» **Problem details**
From the records below, copy out each line that has the word "enable".

(Saved data entries)
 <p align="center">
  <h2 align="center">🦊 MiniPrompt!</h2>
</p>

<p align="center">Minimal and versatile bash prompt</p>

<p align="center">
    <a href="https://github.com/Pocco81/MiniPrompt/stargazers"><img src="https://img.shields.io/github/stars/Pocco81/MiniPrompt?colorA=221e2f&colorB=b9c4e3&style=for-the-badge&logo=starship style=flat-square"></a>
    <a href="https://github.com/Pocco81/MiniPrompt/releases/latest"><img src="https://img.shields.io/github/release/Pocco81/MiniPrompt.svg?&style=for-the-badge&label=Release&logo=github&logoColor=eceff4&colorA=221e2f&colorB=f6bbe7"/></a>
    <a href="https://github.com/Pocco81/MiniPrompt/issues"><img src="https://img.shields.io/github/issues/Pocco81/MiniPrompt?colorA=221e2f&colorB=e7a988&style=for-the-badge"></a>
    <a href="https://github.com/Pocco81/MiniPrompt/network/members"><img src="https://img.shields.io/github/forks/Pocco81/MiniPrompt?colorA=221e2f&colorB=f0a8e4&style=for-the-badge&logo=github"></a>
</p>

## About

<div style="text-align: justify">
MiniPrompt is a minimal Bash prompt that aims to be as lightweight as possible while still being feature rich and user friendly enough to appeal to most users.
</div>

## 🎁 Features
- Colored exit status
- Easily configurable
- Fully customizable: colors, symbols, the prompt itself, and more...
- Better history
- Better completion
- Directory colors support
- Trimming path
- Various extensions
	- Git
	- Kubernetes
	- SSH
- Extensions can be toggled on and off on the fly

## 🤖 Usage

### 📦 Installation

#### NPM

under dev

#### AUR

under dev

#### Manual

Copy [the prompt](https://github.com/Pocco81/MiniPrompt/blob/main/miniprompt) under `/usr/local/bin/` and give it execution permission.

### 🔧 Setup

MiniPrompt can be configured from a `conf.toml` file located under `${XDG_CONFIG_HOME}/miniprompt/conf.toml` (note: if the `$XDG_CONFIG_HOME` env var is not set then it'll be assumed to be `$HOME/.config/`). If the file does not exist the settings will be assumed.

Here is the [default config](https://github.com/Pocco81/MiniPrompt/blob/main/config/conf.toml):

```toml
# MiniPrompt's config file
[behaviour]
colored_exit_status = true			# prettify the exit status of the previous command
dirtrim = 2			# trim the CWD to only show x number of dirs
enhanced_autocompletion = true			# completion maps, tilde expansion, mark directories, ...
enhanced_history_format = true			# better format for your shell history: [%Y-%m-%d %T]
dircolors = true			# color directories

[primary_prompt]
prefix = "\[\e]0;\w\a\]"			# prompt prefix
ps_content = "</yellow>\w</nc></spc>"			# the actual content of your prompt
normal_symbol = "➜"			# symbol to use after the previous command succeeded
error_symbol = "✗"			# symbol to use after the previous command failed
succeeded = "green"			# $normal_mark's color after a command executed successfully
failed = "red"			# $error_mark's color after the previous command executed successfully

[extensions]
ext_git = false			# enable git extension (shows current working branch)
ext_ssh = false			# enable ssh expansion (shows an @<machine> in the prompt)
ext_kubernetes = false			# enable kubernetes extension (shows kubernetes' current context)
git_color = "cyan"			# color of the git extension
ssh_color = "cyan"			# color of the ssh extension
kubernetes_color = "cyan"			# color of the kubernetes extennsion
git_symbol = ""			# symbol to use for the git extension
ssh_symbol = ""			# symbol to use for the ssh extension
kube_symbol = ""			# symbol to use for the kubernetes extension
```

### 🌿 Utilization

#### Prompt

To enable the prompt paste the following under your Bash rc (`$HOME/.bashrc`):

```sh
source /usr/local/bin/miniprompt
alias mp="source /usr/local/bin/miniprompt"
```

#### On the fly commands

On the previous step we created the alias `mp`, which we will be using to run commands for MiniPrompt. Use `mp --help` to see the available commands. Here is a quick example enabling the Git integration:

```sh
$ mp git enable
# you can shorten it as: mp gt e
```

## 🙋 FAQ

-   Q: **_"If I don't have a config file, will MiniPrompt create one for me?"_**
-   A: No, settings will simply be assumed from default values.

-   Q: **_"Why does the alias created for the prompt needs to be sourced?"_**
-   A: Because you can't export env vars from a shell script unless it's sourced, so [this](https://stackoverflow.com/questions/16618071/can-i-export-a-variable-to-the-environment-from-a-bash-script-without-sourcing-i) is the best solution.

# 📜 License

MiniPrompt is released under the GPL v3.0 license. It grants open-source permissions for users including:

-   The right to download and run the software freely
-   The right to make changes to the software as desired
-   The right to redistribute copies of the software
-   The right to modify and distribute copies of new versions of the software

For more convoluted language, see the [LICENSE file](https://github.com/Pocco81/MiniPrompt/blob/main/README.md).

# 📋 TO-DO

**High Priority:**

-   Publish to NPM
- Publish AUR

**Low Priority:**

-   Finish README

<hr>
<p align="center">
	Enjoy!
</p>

» **Answer for the task**
ext_git = false			# enable git extension (shows current working branch)
ext_ssh = false			# enable ssh expansion (shows an @<machine> in the prompt)
ext_kubernetes = false			# enable kubernetes extension (shows kubernetes' current context)
To enable the prompt paste the following under your Bash rc (`$HOME/.bashrc`):
$ mp git enable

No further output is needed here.